_Task item_
Write out, exactly and only, the lines that run from the top of the records to the line with "piece. Geometrically, the". Include both ends; exclude pictures.

_Data supplied_
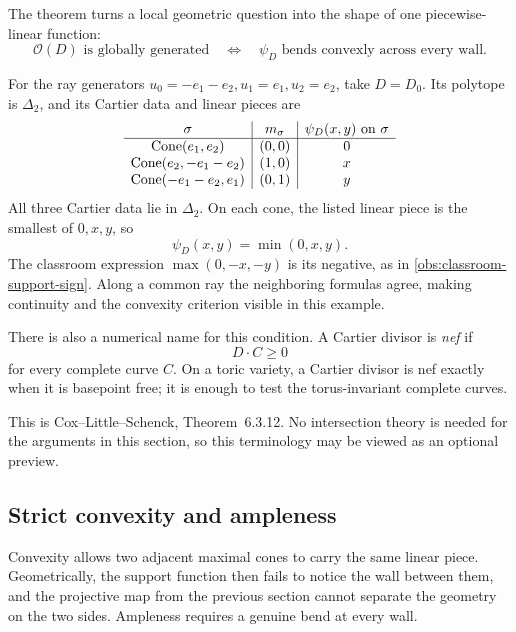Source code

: The theorem turns a local geometric question into the shape of one
piecewise-linear function:
\[
\boxed{
\mathcal O(D)\text{ is globally generated}
\quad\Longleftrightarrow\quad
\psi_D\text{ bends convexly across every wall.}
}
\]

\begin{example}
\label{ex:classroom-p2-support-function}
For the ray generators \(u_0=-e_1-e_2,u_1=e_1,u_2=e_2\), take
\(D=D_0\). Its polytope is \(\Delta_2\), and its Cartier data and
linear pieces are
\[
\begin{array}{c|c|c}
\sigma&m_\sigma&\psi_D(x,y)\text{ on }\sigma\\ \hline
\Cone{e_1,e_2}&(0,0)&0\\
\Cone{e_2,-e_1-e_2}&(1,0)&x\\
\Cone{-e_1-e_2,e_1}&(0,1)&y
\end{array}
\]
All three Cartier data lie in \(\Delta_2\). On each cone, the
listed linear piece is the smallest of \(0,x,y\), so
\[
\psi_D(x,y)=\min(0,x,y).
\]
The classroom expression \(\max(0,-x,-y)\) is its negative, as in
\cref{obs:classroom-support-sign}. Along a common ray the neighboring
formulas agree, making continuity and the convexity criterion
visible in this example.
\end{example}

\begin{observation}
There is also a numerical name for this condition. A Cartier divisor
is \emph{nef} if
\[
D\cdot C\geq0
\]
for every complete curve \(C\). On a toric variety, a Cartier divisor
is nef exactly when it is basepoint free; it is enough to test the
torus-invariant complete curves.

This is Cox--Little--Schenck, Theorem~6.3.12. No intersection theory
is needed for the arguments in this section, so this terminology may
be viewed as an optional preview.
\end{observation}

\subsection{Strict convexity and ampleness}

Convexity allows two adjacent maximal cones to carry the same linear
piece. Geometrically, the support function then fails to notice the
wall between them, and the projective map from the previous section
cannot separate the geometry on the two sides. Ampleness requires a
genuine bend at every wall.

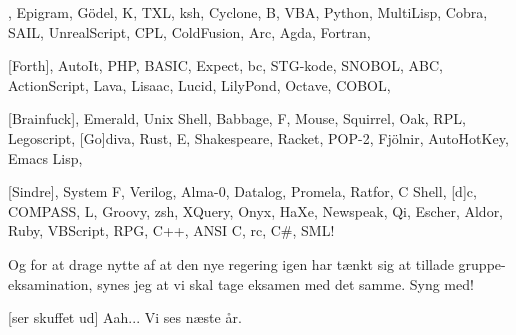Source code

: \documentclass[a4paper,11pt]{article}
\begin{document}
\begin{song}
  [Kreds], Epigram, Gödel, K,
  TXL, ksh,
  Cyclone, B, VBA, Python,
  MultiLisp, Cobra, SAIL,
  UnrealScript, CPL,
  ColdFusion, Arc, Agda, Fortran,



  [Forth], AutoIt, PHP,
  BASIC, Expect, bc,
  STG-kode, SNOBOL,
  ABC, ActionScript,
  Lava, Lisaac, Lucid,
  LilyPond, Octave, COBOL,

  [Brainfuck], Emerald, Unix Shell,
  Babbage, F, Mouse, Squirrel,
  Oak, RPL, Legoscript,
  [Go]diva, Rust, E, Shakespeare,
  Racket, POP-2, Fjölnir,
  AutoHotKey, Emacs Lisp,

  [Sindre], System F, Verilog,
  Alma-0, Datalog,
  Promela, Ratfor, C Shell,
  [d]c, COMPASS, L, Groovy,
  zsh, XQuery,
  Onyx, HaXe, Newspeak, Qi,
  Escher, Aldor, Ruby,
  VBScript, RPG,
  C++, ANSI C,
  rc, C\#, SML!

\end{song}
\begin{sketch}
   Og for at drage nytte af at den nye regering igen har tænkt sig at
  tillade gruppe-eksamination, synes jeg at vi skal tage eksamen med det
  samme. Syng med!


   [ser skuffet ud] Aah... Vi ses næste år.

\end{sketch}
\end{document}
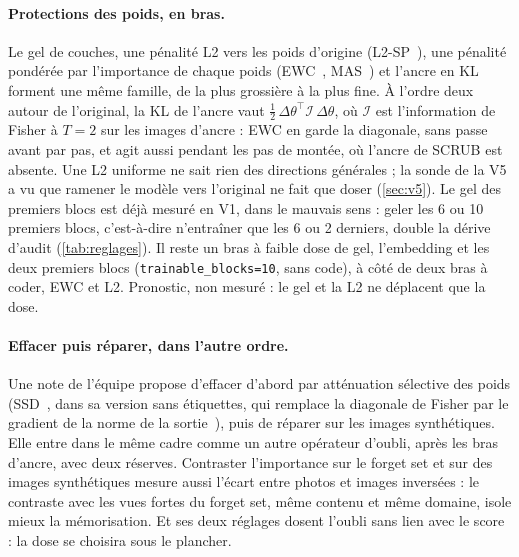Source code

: \documentclass[11pt,a4paper]{article}
\newcommand{\code}[1]{\texttt{#1}}
\begin{document}
\paragraph{Protections des poids, en bras.} Le gel de couches, une pénalité L2 vers les poids
d'origine (L2-SP~\cite{li2018l2sp}), une pénalité pondérée par l'importance de chaque poids
(EWC~\cite{kirkpatrick2017ewc}, MAS~\cite{aljundi2018mas}) et l'ancre en KL forment une même famille,
de la plus grossière à la plus fine. À l'ordre deux autour de l'original, la KL de l'ancre vaut
$\tfrac12\,\Delta\theta^\top\mathcal I\,\Delta\theta$, où $\mathcal I$ est l'information de Fisher à
$T=2$ sur les images d'ancre : EWC en garde la diagonale, sans passe avant par pas, et agit aussi
pendant les pas de montée, où l'ancre de SCRUB est absente. Une L2 uniforme ne sait rien des directions
générales ; la sonde de la V5 a vu que ramener le modèle vers l'original ne fait que doser
(\cref{sec:v5}). Le gel des premiers blocs est déjà mesuré en V1, dans le mauvais sens : geler les 6
ou 10 premiers blocs, c'est-à-dire n'entraîner que les 6 ou 2 derniers, double la dérive d'audit
(\cref{tab:reglages}). Il reste un bras à faible dose de gel, l'embedding et les deux premiers blocs
(\code{trainable\_blocks=10}, sans code), à côté de deux bras à coder, EWC et L2. Pronostic, non
mesuré : le gel et la L2 ne déplacent que la dose.

\paragraph{Effacer puis réparer, dans l'autre ordre.} Une note de l'équipe propose d'effacer d'abord
par atténuation sélective des poids (SSD~\cite{foster2024ssd}, dans sa version sans étiquettes, qui
remplace la diagonale de Fisher par le gradient de la norme de la sortie~\cite{foster2024lfssd}),
puis de réparer sur les images synthétiques. Elle entre dans le même cadre comme un autre opérateur
d'oubli, après les bras d'ancre, avec deux réserves. Contraster l'importance sur le forget set et sur
des images synthétiques mesure aussi l'écart entre photos et images inversées : le contraste avec les
vues fortes du forget set, même contenu et même domaine, isole mieux la mémorisation. Et ses deux
réglages dosent l'oubli sans lien avec le score : la dose se choisira sous le plancher.
\end{document}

_Output for this task_
Source code

: The theorem turns a local geometric question into the shape of one
piecewise-linear function:
\[
\boxed{
\mathcal O(D)\text{ is globally generated}
\quad\Longleftrightarrow\quad
\psi_D\text{ bends convexly across every wall.}
}
\]

\begin{example}
\label{ex:classroom-p2-support-function}
For the ray generators \(u_0=-e_1-e_2,u_1=e_1,u_2=e_2\), take
\(D=D_0\). Its polytope is \(\Delta_2\), and its Cartier data and
linear pieces are
\[
\begin{array}{c|c|c}
\sigma&m_\sigma&\psi_D(x,y)\text{ on }\sigma\\ \hline
\Cone{e_1,e_2}&(0,0)&0\\
\Cone{e_2,-e_1-e_2}&(1,0)&x\\
\Cone{-e_1-e_2,e_1}&(0,1)&y
\end{array}
\]
All three Cartier data lie in \(\Delta_2\). On each cone, the
listed linear piece is the smallest of \(0,x,y\), so
\[
\psi_D(x,y)=\min(0,x,y).
\]
The classroom expression \(\max(0,-x,-y)\) is its negative, as in
\cref{obs:classroom-support-sign}. Along a common ray the neighboring
formulas agree, making continuity and the convexity criterion
visible in this example.
\end{example}

\begin{observation}
There is also a numerical name for this condition. A Cartier divisor
is \emph{nef} if
\[
D\cdot C\geq0
\]
for every complete curve \(C\). On a toric variety, a Cartier divisor
is nef exactly when it is basepoint free; it is enough to test the
torus-invariant complete curves.

This is Cox--Little--Schenck, Theorem~6.3.12. No intersection theory
is needed for the arguments in this section, so this terminology may
be viewed as an optional preview.
\end{observation}

\subsection{Strict convexity and ampleness}

Convexity allows two adjacent maximal cones to carry the same linear
piece. Geometrically, the support function then fails to notice the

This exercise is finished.